● **TASK ITEM**:
A faithful copy of the data is the goal; set it down exactly, without the images.

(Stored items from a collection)

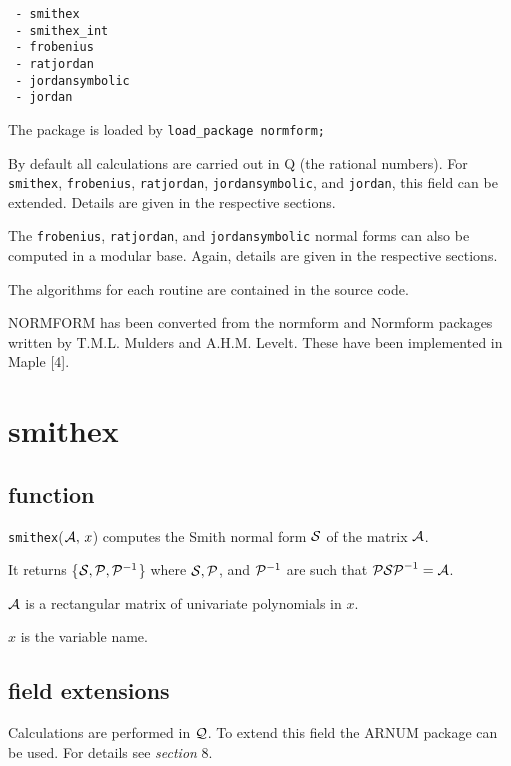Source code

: \begin{itemize}
\begin{verbatim}
 - smithex
 - smithex_int
 - frobenius
 - ratjordan
 - jordansymbolic
 - jordan
\end{verbatim}
\end{itemize}
 
The package is loaded by {\tt load\_package normform;}

By default all calculations are carried out in {\cal Q} (the rational 
numbers). For {\tt smithex}, {\tt frobenius}, {\tt ratjordan}, 
{\tt jordansymbolic}, and {\tt jordan}, this field can be extended. 
Details are given in the respective sections.

The {\tt frobenius}, {\tt ratjordan}, and {\tt jordansymbolic} normal 
forms can also be computed in a modular base. Again, details are given 
in the respective sections.

The algorithms for each routine are contained in the source code.

{\small NORMFORM} has been converted from the normform and Normform 
packages written by T.M.L. Mulders and A.H.M. Levelt. These have been 
implemented in Maple [4].


\section{smithex}

\subsection{function}

{\tt smithex}(${\cal A},\, x$) computes the Smith normal form ${\cal S}$
of the matrix ${\cal A}$.

It returns \{${\cal S}, {\cal P}, {\cal P}^{-1}$\} where ${\cal S}, 
{\cal P}$, and ${\cal P}^{-1}$ are such that ${\cal P S P}^{-1} = 
{\cal A}$.

${\cal A}$ is a rectangular matrix of univariate polynomials in $x$.

$x$ is the variable name.

\subsection{field extensions}

Calculations are performed in ${\cal Q}$. To extend this field the 
{\small ARNUM} package can be used. For details see {\it section} 8.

● **RESPONSE BOX**:
Source code

: \begin{itemize}
\begin{verbatim}
 - smithex
 - smithex_int
 - frobenius
 - ratjordan
 - jordansymbolic
 - jordan
\end{verbatim}
\end{itemize}
 
The package is loaded by {\tt load\_package normform;}

By default all calculations are carried out in {\cal Q} (the rational 
numbers). For {\tt smithex}, {\tt frobenius}, {\tt ratjordan}, 
{\tt jordansymbolic}, and {\tt jordan}, this field can be extended. 
Details are given in the respective sections.

The {\tt frobenius}, {\tt ratjordan}, and {\tt jordansymbolic} normal 
forms can also be computed in a modular base. Again, details are given 
in the respective sections.

The algorithms for each routine are contained in the source code.

{\small NORMFORM} has been converted from the normform and Normform 
packages written by T.M.L. Mulders and A.H.M. Levelt. These have been 
implemented in Maple [4].


\section{smithex}

\subsection{function}

{\tt smithex}(${\cal A},\, x$) computes the Smith normal form ${\cal S}$
of the matrix ${\cal A}$.

It returns \{${\cal S}, {\cal P}, {\cal P}^{-1}$\} where ${\cal S}, 
{\cal P}$, and ${\cal P}^{-1}$ are such that ${\cal P S P}^{-1} = 
{\cal A}$.

${\cal A}$ is a rectangular matrix of univariate polynomials in $x$.

$x$ is the variable name.

\subsection{field extensions}

Calculations are performed in ${\cal Q}$. To extend this field the 
{\small ARNUM} package can be used. For details see {\it section} 8.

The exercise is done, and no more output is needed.